▶ [Instructions for the task] Only the lines with "特斯拉筆記" in the entries below belong in the answer; please copy them.
'''
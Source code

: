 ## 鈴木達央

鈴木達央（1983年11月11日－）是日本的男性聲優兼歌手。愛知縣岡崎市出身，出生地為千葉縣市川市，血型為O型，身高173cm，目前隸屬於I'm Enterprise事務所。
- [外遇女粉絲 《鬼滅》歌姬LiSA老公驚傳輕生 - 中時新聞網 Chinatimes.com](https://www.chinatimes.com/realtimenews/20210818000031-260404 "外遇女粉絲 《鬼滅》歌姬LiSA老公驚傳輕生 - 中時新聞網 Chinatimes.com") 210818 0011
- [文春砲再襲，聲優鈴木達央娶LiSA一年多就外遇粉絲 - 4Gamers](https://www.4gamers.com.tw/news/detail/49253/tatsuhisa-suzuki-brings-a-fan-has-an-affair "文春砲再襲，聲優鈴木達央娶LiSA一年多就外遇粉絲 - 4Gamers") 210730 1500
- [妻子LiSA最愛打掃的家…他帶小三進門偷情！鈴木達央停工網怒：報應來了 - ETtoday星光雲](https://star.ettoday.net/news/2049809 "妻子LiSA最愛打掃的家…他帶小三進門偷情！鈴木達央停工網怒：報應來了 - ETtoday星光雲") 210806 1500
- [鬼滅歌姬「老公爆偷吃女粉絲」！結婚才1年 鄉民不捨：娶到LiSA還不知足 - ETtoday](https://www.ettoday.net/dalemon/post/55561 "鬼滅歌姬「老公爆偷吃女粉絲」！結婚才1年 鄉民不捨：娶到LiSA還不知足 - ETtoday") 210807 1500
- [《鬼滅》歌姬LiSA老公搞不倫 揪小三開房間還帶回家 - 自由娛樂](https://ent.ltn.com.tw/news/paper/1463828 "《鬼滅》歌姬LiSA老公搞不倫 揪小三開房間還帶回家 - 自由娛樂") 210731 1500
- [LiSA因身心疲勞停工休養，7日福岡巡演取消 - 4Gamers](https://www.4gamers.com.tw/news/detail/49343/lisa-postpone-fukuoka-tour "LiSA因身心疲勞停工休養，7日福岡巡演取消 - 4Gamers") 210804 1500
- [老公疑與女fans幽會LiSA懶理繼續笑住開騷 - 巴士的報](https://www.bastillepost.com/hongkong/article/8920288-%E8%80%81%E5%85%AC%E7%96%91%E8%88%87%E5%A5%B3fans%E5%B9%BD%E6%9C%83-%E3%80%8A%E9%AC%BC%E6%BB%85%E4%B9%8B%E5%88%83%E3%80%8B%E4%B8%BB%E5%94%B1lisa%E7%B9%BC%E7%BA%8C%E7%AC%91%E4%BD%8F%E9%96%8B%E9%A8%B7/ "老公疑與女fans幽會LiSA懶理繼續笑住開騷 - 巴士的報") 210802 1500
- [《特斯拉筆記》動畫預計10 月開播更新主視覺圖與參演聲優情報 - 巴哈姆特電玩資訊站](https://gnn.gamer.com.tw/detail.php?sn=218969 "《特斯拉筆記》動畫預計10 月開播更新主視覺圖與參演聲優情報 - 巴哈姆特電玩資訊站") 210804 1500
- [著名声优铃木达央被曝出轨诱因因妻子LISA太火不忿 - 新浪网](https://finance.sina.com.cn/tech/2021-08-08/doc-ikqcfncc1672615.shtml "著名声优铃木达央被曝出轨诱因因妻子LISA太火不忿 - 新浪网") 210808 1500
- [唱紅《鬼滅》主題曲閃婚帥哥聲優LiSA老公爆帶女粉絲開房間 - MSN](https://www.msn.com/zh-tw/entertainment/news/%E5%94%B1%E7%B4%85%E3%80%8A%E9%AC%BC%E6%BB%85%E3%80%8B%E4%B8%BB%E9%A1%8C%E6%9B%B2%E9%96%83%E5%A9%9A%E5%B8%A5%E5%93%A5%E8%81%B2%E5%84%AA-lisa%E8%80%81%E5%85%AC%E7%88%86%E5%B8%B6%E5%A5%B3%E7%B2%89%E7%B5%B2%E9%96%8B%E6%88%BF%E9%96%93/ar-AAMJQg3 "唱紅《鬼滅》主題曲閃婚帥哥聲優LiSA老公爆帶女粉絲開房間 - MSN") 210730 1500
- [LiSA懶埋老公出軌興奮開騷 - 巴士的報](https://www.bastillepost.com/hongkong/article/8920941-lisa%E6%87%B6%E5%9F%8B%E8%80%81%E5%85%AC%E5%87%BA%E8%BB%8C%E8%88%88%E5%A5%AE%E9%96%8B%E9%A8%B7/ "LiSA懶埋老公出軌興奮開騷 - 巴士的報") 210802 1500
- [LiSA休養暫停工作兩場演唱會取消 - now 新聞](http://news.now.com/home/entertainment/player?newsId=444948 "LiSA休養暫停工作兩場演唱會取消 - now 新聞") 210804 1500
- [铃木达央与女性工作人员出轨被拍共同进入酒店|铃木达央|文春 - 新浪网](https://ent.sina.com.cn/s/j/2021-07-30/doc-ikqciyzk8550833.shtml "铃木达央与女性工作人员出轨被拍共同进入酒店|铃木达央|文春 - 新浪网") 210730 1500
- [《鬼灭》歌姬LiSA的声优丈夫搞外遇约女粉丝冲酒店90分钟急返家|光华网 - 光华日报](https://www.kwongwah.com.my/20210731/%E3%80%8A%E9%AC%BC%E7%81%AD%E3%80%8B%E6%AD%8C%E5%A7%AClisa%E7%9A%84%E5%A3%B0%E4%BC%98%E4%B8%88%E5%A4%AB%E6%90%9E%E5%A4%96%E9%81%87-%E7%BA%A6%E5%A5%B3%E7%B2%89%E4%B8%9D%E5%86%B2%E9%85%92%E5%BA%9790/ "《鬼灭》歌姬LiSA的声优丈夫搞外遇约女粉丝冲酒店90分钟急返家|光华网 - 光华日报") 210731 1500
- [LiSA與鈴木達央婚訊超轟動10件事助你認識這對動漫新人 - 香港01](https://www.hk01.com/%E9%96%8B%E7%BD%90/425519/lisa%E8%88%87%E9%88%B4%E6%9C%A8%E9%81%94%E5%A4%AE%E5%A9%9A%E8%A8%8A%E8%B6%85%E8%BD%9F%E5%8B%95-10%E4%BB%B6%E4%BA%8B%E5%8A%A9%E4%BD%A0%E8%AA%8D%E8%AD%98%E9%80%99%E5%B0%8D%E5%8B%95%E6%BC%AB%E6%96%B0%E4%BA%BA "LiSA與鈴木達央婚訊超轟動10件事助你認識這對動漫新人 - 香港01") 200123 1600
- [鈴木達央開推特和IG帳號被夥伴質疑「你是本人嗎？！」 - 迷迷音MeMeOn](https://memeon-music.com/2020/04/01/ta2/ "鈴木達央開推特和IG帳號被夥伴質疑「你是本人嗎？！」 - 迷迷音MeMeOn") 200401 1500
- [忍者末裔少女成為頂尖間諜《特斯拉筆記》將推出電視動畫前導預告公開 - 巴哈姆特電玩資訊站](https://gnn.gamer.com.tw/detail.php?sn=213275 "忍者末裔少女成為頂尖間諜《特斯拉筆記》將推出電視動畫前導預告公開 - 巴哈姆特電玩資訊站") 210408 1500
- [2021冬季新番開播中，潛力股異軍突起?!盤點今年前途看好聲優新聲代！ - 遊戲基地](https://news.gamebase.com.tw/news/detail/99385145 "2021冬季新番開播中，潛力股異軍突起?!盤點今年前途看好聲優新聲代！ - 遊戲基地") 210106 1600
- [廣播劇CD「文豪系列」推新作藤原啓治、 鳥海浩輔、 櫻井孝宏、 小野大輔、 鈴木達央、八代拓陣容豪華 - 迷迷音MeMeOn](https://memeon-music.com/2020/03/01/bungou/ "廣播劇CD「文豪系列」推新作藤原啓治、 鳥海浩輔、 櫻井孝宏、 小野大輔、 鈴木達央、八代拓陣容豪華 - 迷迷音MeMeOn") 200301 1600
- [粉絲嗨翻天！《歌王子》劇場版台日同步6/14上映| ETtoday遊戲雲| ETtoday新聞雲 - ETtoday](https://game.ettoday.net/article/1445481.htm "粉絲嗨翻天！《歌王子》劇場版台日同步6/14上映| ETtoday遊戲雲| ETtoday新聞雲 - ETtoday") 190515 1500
'''
▶ [Problem solution]
- [《特斯拉筆記》動畫預計10 月開播更新主視覺圖與參演聲優情報 - 巴哈姆特電玩資訊站](https://gnn.gamer.com.tw/detail.php?sn=218969 "《特斯拉筆記》動畫預計10 月開播更新主視覺圖與參演聲優情報 - 巴哈姆特電玩資訊站") 210804 1500
- [忍者末裔少女成為頂尖間諜《特斯拉筆記》將推出電視動畫前導預告公開 - 巴哈姆特電玩資訊站](https://gnn.gamer.com.tw/detail.php?sn=213275 "忍者末裔少女成為頂尖間諜《特斯拉筆記》將推出電視動畫前導預告公開 - 巴哈姆特電玩資訊站") 210408 1500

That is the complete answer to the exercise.